要約:
対話を重ねることで、同じ一枚のアート写真が驚くほど豊かに見えてくる。
客観視と主観視を行き来しながら、参加者同士の問いが広がり、作品が物語へと変化する体験。
対話の力と鑑賞の深まりを実感した2日目。
レポート:
今回は男性2人、女性6人の参加者のうち、5人がこの講座の経験者とのこと。顔見知り同士で会話も弾み、和やかな雰囲気で講座が始まる。
前回の講座では『見る・考える・話す・聴く』の基礎を行ったが、今回はそれにプラスして客観視(事実)と主観視(解釈)を切り分けて考えることを実践。
1枚の写真を見ながら、それぞれ客観視と主観視の視点で言葉を出し合い、物語性の肉付けをしていく。

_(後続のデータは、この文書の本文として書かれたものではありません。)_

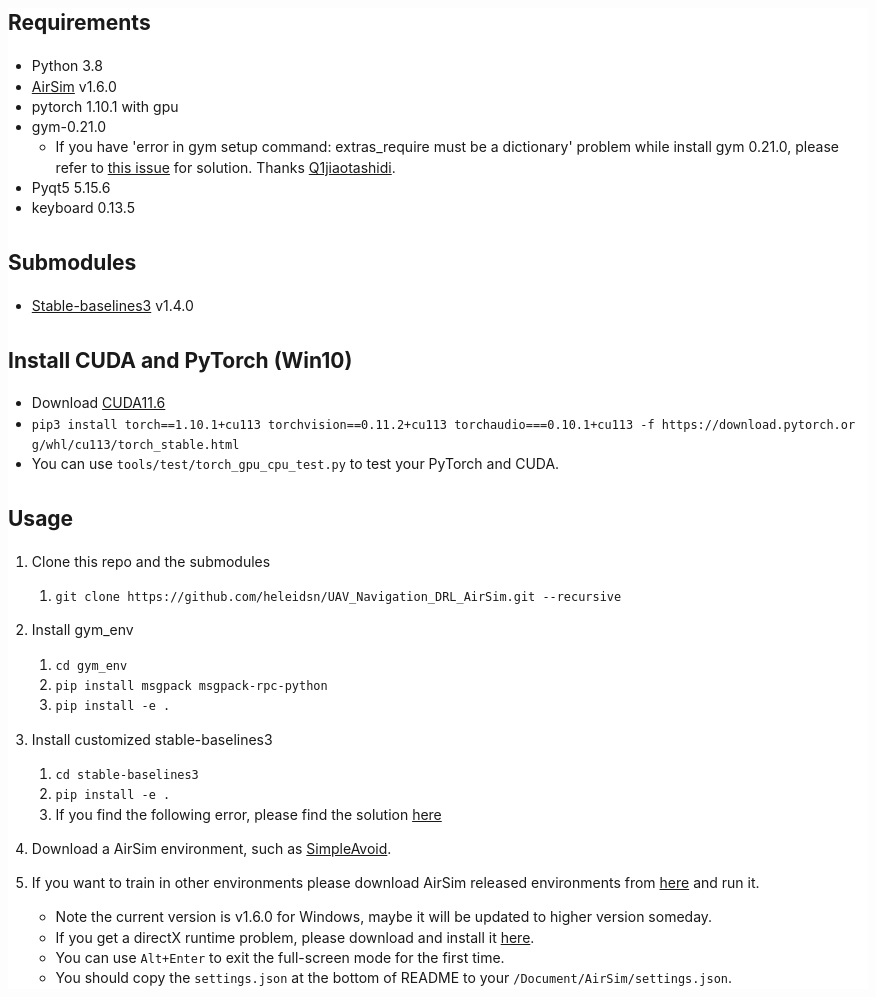 ## Requirements

- Python 3.8
- [AirSim](https://microsoft.github.io/AirSim/) v1.6.0
- pytorch 1.10.1 with gpu
- gym-0.21.0
  - If you have 'error in gym setup command: extras_require must be a dictionary' problem while install gym 0.21.0, please refer to [this issue](https://github.com/heleidsn/UAV_Navigation_DRL_AirSim/issues/62#issuecomment-2791834386) for solution. Thanks [Q1jiaotashidi](https://github.com/Q1jiaotashidi).
- Pyqt5 5.15.6
- keyboard 0.13.5

## Submodules

- [Stable-baselines3](https://github.com/heleidsn/stable-baselines3) v1.4.0

## Install CUDA and PyTorch (Win10)

- Download [CUDA11.6](https://developer.nvidia.com/cuda-downloads?target_os=Windows&target_arch=x86_64&target_version=10&target_type=exe_local)
- `pip3 install torch==1.10.1+cu113 torchvision==0.11.2+cu113 torchaudio===0.10.1+cu113 -f https://download.pytorch.org/whl/cu113/torch_stable.html`
- You can use `tools/test/torch_gpu_cpu_test.py` to test your PyTorch and CUDA.

## Usage

1. Clone this repo and the submodules

   1. `git clone https://github.com/heleidsn/UAV_Navigation_DRL_AirSim.git --recursive`
2. Install gym_env

   1. `cd gym_env`
   2. `pip install msgpack msgpack-rpc-python`
   3. `pip install -e .`

3. Install customized stable-baselines3

   1. `cd stable-baselines3`
   2. `pip install -e .`
   3. If you find the following error, please find the solution [here](https://stackoverflow.com/questions/77124879/pip-extras-require-must-be-a-dictionary-whose-values-are-strings-or-lists-of)

4. Download a AirSim environment, such as [SimpleAvoid](https://drive.google.com/file/d/1QgkZY5-GXRr93QTV-s2d2OCoVSndADAM/view?usp=sharing).

5. If you want to train in other environments please download AirSim released environments from [here](https://github.com/microsoft/AirSim/releases/tag/v1.6.0-windows) and run it.
   - Note the current version is v1.6.0 for Windows, maybe it will be updated to higher version someday.
   - If you get a directX runtime problem, please download and install it [here](https://www.microsoft.com/en-us/download/details.aspx?id=35).
   - You can use `Alt+Enter` to exit the full-screen mode for the first time.
   - You should copy the `settings.json` at the bottom of README to your `/Document/AirSim/settings.json`.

パッと見て分かる客観的な状況を一通り出した後、つい口をついて出る「ここはどこだろう?地下かな」「何時ごろかな?」「なんで窓がないんだろう?」という問い。
客観視と主観視が混ざり合い、面白味もない一枚の写真が、大人4人の対話によってミステリー小説のように思わぬ方向に転がっていく。

この写真でのグループディスカッションは前期の講座でも体験したが、こんなにイメージは膨らまなかった。
経験者が複数いたことやメンバー構成なども関係するのだろうが、今まで体験したことのない、楽しくて刺激的な時間だった。
もしかしたらこの対話による体験もアートと言えるのかもしれない。

問いをきっかけに、
参加者それぞれの視点が重なっていく対話の場。
SAV(Social Art View)とVTS(Visual Thinking Strategy)は今回も2枚ずつ鑑賞。
先に行った客観視と主観視の切り分けはSAVの説明時にとても重要だが、どちらを先に説明したらイメージしやすいか問題は未だ解消できず。
しかも先のグループディスカッションは『客観視=誰もが見て分かること』という前提で行なっていたが、「本当に言い切っていいのかな?〜のように見えるって言った方がいいのかな」……など、自分の中で客観視と主観視のボーダーラインがあやふやになり、さらに難しさが増してしまった。でも、この哲学的な悩みも前期には味わえなかった、新しい体験だった。
VTSでは印象画と抽象画を鑑賞。
前回は対話が進まなかった抽象画だが、今回はちょっとした糸口から対話が生まれていく。鑑賞前に画家についてのレクチャーを受けていたこともあり、なぜこの絵を描いたのか、その背景まで対話が広がって、1本の映画を見ているような気分になった。
前回はイメージを言語化ができることが、いい鑑賞につながると考えた。
でも今回は、適切な『問い』さえあれば、さほど言葉にこだわらなくても十分楽しめるのではないかと感じた。「この絵を楽しみたい」という参加者の気持ちと、その想いを引き出す、『問い』を投げかけることができたら、意外とすんなり絵の中に入り込め、対話が進むのではないかと。するとアートコミュニケーターに必要なのは場を回す機転なのか?それとも話しやすい雰囲気を作るムードメーカー的な役割なのか?